PROBLEM TO SOLVE: Copy out all of the data below with no alterations.

Collected data:
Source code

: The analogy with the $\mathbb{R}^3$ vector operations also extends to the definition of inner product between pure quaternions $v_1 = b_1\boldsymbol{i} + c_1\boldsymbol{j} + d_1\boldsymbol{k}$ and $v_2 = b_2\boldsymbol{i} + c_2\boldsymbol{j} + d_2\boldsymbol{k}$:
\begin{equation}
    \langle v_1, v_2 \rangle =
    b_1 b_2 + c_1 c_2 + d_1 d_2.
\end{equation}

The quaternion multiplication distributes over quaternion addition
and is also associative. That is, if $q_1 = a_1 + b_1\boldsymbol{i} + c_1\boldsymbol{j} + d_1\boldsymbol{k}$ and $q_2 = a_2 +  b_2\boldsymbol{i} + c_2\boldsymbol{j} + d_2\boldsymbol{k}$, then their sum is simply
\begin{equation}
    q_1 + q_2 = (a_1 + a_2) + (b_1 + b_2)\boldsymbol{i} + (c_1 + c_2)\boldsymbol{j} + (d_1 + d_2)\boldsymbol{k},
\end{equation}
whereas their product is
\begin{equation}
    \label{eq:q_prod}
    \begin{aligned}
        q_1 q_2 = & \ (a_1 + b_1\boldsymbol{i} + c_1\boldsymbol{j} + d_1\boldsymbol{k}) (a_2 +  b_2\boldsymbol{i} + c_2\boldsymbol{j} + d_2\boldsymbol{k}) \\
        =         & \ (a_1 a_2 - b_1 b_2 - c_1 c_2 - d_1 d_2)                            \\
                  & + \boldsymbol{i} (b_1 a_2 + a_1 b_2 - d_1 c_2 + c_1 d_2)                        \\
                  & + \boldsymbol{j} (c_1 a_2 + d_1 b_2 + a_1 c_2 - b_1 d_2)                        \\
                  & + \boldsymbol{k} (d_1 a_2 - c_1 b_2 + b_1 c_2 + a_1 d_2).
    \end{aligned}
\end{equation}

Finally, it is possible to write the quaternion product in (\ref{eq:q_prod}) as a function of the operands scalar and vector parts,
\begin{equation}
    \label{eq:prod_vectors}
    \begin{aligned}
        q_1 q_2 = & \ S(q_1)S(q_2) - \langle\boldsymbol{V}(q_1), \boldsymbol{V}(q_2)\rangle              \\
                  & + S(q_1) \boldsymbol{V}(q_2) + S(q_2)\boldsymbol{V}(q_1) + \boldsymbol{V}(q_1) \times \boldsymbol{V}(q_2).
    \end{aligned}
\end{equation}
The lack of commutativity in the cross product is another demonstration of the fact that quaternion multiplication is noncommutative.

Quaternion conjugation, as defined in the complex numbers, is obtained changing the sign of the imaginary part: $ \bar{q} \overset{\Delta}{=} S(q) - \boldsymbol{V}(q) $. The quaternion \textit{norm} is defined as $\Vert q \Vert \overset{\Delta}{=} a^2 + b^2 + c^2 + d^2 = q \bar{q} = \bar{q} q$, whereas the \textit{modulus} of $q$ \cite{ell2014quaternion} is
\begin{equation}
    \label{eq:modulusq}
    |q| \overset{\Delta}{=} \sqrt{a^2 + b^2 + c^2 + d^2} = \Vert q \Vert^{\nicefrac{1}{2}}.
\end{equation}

THE ANSWER:
Source code

: The analogy with the $\mathbb{R}^3$ vector operations also extends to the definition of inner product between pure quaternions $v_1 = b_1\boldsymbol{i} + c_1\boldsymbol{j} + d_1\boldsymbol{k}$ and $v_2 = b_2\boldsymbol{i} + c_2\boldsymbol{j} + d_2\boldsymbol{k}$:
\begin{equation}
    \langle v_1, v_2 \rangle =
    b_1 b_2 + c_1 c_2 + d_1 d_2.
\end{equation}

The quaternion multiplication distributes over quaternion addition
and is also associative. That is, if $q_1 = a_1 + b_1\boldsymbol{i} + c_1\boldsymbol{j} + d_1\boldsymbol{k}$ and $q_2 = a_2 +  b_2\boldsymbol{i} + c_2\boldsymbol{j} + d_2\boldsymbol{k}$, then their sum is simply
\begin{equation}
    q_1 + q_2 = (a_1 + a_2) + (b_1 + b_2)\boldsymbol{i} + (c_1 + c_2)\boldsymbol{j} + (d_1 + d_2)\boldsymbol{k},
\end{equation}
whereas their product is
\begin{equation}
    \label{eq:q_prod}
    \begin{aligned}
        q_1 q_2 = & \ (a_1 + b_1\boldsymbol{i} + c_1\boldsymbol{j} + d_1\boldsymbol{k}) (a_2 +  b_2\boldsymbol{i} + c_2\boldsymbol{j} + d_2\boldsymbol{k}) \\
        =         & \ (a_1 a_2 - b_1 b_2 - c_1 c_2 - d_1 d_2)                            \\
                  & + \boldsymbol{i} (b_1 a_2 + a_1 b_2 - d_1 c_2 + c_1 d_2)                        \\
                  & + \boldsymbol{j} (c_1 a_2 + d_1 b_2 + a_1 c_2 - b_1 d_2)                        \\
                  & + \boldsymbol{k} (d_1 a_2 - c_1 b_2 + b_1 c_2 + a_1 d_2).
    \end{aligned}
\end{equation}

Finally, it is possible to write the quaternion product in (\ref{eq:q_prod}) as a function of the operands scalar and vector parts,
\begin{equation}
    \label{eq:prod_vectors}
    \begin{aligned}
        q_1 q_2 = & \ S(q_1)S(q_2) - \langle\boldsymbol{V}(q_1), \boldsymbol{V}(q_2)\rangle              \\
                  & + S(q_1) \boldsymbol{V}(q_2) + S(q_2)\boldsymbol{V}(q_1) + \boldsymbol{V}(q_1) \times \boldsymbol{V}(q_2).
    \end{aligned}
\end{equation}
The lack of commutativity in the cross product is another demonstration of the fact that quaternion multiplication is noncommutative.

Quaternion conjugation, as defined in the complex numbers, is obtained changing the sign of the imaginary part: $ \bar{q} \overset{\Delta}{=} S(q) - \boldsymbol{V}(q) $. The quaternion \textit{norm} is defined as $\Vert q \Vert \overset{\Delta}{=} a^2 + b^2 + c^2 + d^2 = q \bar{q} = \bar{q} q$, whereas the \textit{modulus} of $q$ \cite{ell2014quaternion} is
\begin{equation}
    \label{eq:modulusq}
    |q| \overset{\Delta}{=} \sqrt{a^2 + b^2 + c^2 + d^2} = \Vert q \Vert^{\nicefrac{1}{2}}.
\end{equation}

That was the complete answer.